This means that the Word, the Son, Jesus the Messiah pre-existed time and space. And if you exist before time, that makes you not part of the time-space creation. It means you are eternal. Jesus refers to His own pre-existence when He tells a hostile crowd, “Most assuredly, I say to you, before Abraham was, I AM.” (John 8:58). But it is even more explicit in His prayer to the Father in chapter 17.
And now, O Father, glorify Me together with Yourself, with the glory which I had with You before the world was. (John 17:5)
“Father, I desire that they also whom You gave Me may be with Me where I am, that they may behold My glory which You have given Me; for You loved Me before the foundation of the world. (John 17:24)
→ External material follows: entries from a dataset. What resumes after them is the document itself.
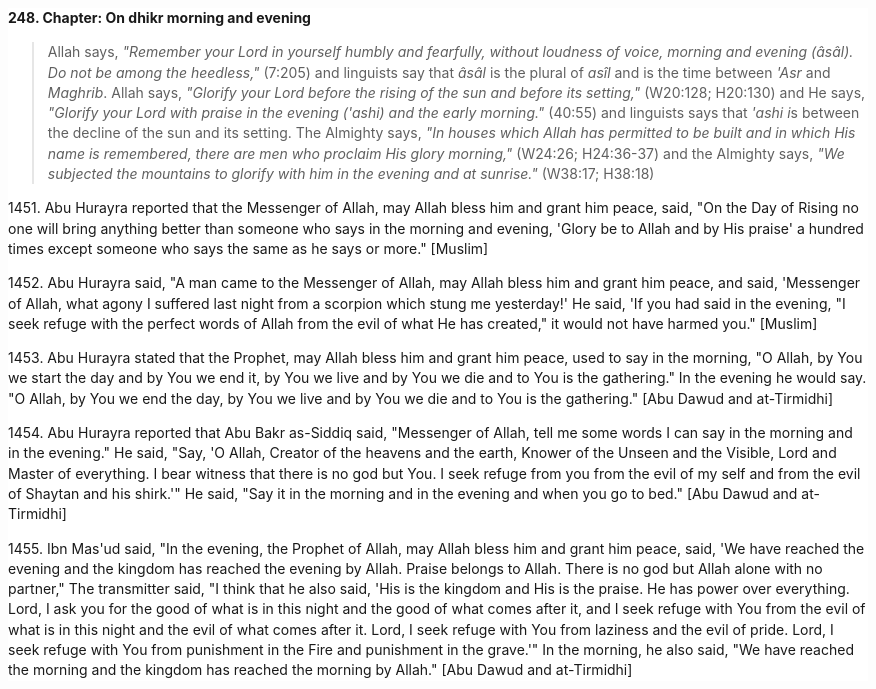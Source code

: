**248. Chapter: On dhikr morning and evening**

> Allah says, *\"Remember your Lord in yourself humbly and fearfully,
> without loudness of voice, morning and evening (âsâl). Do not be among
> the heedless,\"* (7:205) and linguists say that *âsâl* is the plural
> of *asîl* and is the time between *\'Asr* and *Maghrib*. Allah says,
> *\"Glorify your Lord before the rising of the sun and before its
> setting,\"* (W20:128; H20:130) and He says, *\"Glorify your Lord with
> praise in the evening (\'ashi) and the early morning.\"* (40:55) and
> linguists says that *\'ashi i*s between the decline of the sun and its
> setting. The Almighty says, *\"In houses which Allah has permitted to
> be built and in which His name is remembered, there are men who
> proclaim His glory morning,\"* (W24:26; H24:36-37) and the Almighty
> says, *\"We subjected the mountains to glorify with him in the evening
> and at sunrise.\"* (W38:17; H38:18)

1451\. Abu Hurayra reported that the Messenger of Allah, may Allah bless
him and grant him peace, said, \"On the Day of Rising no one will bring
anything better than someone who says in the morning and evening,
\'Glory be to Allah and by His praise\' a hundred times except someone
who says the same as he says or more.\" \[Muslim\]

1452\. Abu Hurayra said, \"A man came to the Messenger of Allah, may
Allah bless him and grant him peace, and said, \'Messenger of Allah,
what agony I suffered last night from a scorpion which stung me
yesterday!\' He said, \'If you had said in the evening, \"I seek refuge
with the perfect words of Allah from the evil of what He has created,\"
it would not have harmed you.\" \[Muslim\]

1453\. Abu Hurayra stated that the Prophet, may Allah bless him and
grant him peace, used to say in the morning, \"O Allah, by You we start
the day and by You we end it, by You we live and by You we die and to
You is the gathering.\" In the evening he would say. \"O Allah, by You
we end the day, by You we live and by You we die and to You is the
gathering.\" \[Abu Dawud and at-Tirmidhi\]

1454\. Abu Hurayra reported that Abu Bakr as-Siddiq said, \"Messenger of
Allah, tell me some words I can say in the morning and in the evening.\"
He said, \"Say, \'O Allah, Creator of the heavens and the earth, Knower
of the Unseen and the Visible, Lord and Master of everything. I bear
witness that there is no god but You. I seek refuge from you from the
evil of my self and from the evil of Shaytan and his shirk.\'\" He said,
\"Say it in the morning and in the evening and when you go to bed.\"
\[Abu Dawud and at-Tirmidhi\]

1455\. Ibn Mas\'ud said, \"In the evening, the Prophet of Allah, may
Allah bless him and grant him peace, said, \'We have reached the evening
and the kingdom has reached the evening by Allah. Praise belongs to
Allah. There is no god but Allah alone with no partner,\" The
transmitter said, \"I think that he also said, \'His is the kingdom and
His is the praise. He has power over everything. Lord, I ask you for the
good of what is in this night and the good of what comes after it, and I
seek refuge with You from the evil of what is in this night and the evil
of what comes after it. Lord, I seek refuge with You from laziness and
the evil of pride. Lord, I seek refuge with You from punishment in the
Fire and punishment in the grave.\'\" In the morning, he also said, \"We
have reached the morning and the kingdom has reached the morning by
Allah.\" \[Abu Dawud and at-Tirmidhi\]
The second phrase John uses is that the Word was with God. This is a word that means towards, even facing, but the idea is, to be with, to be in communion with. John is introducing a distinction here between the Word and God. In this second phrase of verse 1, God is referring to God the Father. God in the fourth Gospel usually means the Father, not because only the Father is God, but because the Father is the standard-bearer of the Godhead, he is the One we address when speaking to the Godhead. John wants us to know that the Word was in fellowship and communion with God.
Again, same verb of being in the imperfect tense – always existing. Like we just saw from the lips of Jesus, the Word from eternity shared the glory of the Father, the Word was loved by the Father from eternity.
So somehow, there is some kind of plurality here in God. Clearly the Word is not a creature. He is not something God has made. He is eternal. But yet He is alongside God.
This is John’s opening cannon shot against those who deny the Trinity. In the first words of his Gospel, he wants you to know there is a plurality in God. He doesn’t here mention the Spirit; he will do so pretty quickly, verse 32 of chapter 1 mentions the Spirit appearing at the baptism of Jesus. Most often, this Gospel will speak of Father, Son, and Spirit or Helper. Here, the terms are God and His Word. I suggest if John had completed the triad, it would have been God, His Word, and His Voice. God the Speaker, God the Spoken and God the Speech.
But lest we get the wrong idea, John now gives us the third phrase to identify who this is. He says, the Word was God. But wait, I thought he just said the Word was in communion with God. Isn’t he now contradicting himself?
Well, John does something here that’s kind of under the hood of the car embedded in the language. For a moment you need to get some oil grease on your hands as I show you what’s under the hood here.
In English we have what we call the definite article. The word the is the definite article. The church on the hill. It specifies. In that second phrase, John used a definite article. If we translated it over-literally, it would be, and the Word was with the God.
But now in this third phrase, he leaves it off. No definite article. So if you only knew English, and only knew very little Greek, you might say, John must mean the Word was a god. That’s how the Jehovah Witnesses translate this verse in their Bible, to teach that Jesus was a divine creature, like Michael the archangel but not Jehovah.
But that’s not what happens in Greek. If you take off the definite article, what you mean is that all the attributes and properties belong to the thing you are talking about. All that God is, is what the Word was. All the attributes, all the qualities, all the essence of God is what the Word had always been. The Word was always existing as God. God the Word. God the Son. As Paul puts it
who, always existing in the form of God, did not consider equality with God a thing to selfishly clung to, (Philippians 2:6). The Word is not identical to [the] God mentioned in phrase 2; but the Word has and is everything that God the Father is.
John hasn’t made a mistake. You need all three statements exactly as they are to have the truth. Take one of them away, and you have heresy. If he had written only the 1st and 3rd, In the beginning was the Word, and the Word was God, then we would think that there is only one Person in God, called the Word – the heresy of Unitarianism. If he had only written the 1st and 2nd, in the beginning was the Word and the Word was with God, then we would have thought that the Word was less than God and a creature – that’s the heresy of Arianism. If he written only the 2nd and 3rd and had kept the definite article “the Word was with [the] God and the Word was [the]God, we would have thought that the Word is the same person as the Father – that’s the heresy of Sabellianism.
No, John shoots his theological arrow into the centre of the bullseye. The Word was eternal. The Word was always in fellowship with God the Father. The Word was always existing with all the essence, all the properties, qualities and attributes of God. Eternity, trinity, deity.
In verse 2, John repeats everything for emphasis. This same one, the one who is God, was with God in the beginning.
So who is this Jesus that people claim to be referring to in their bumper-stickers, and coffee-mugs, and pop songs? He was existing forever, He was in full communion with God, He was and is fully God.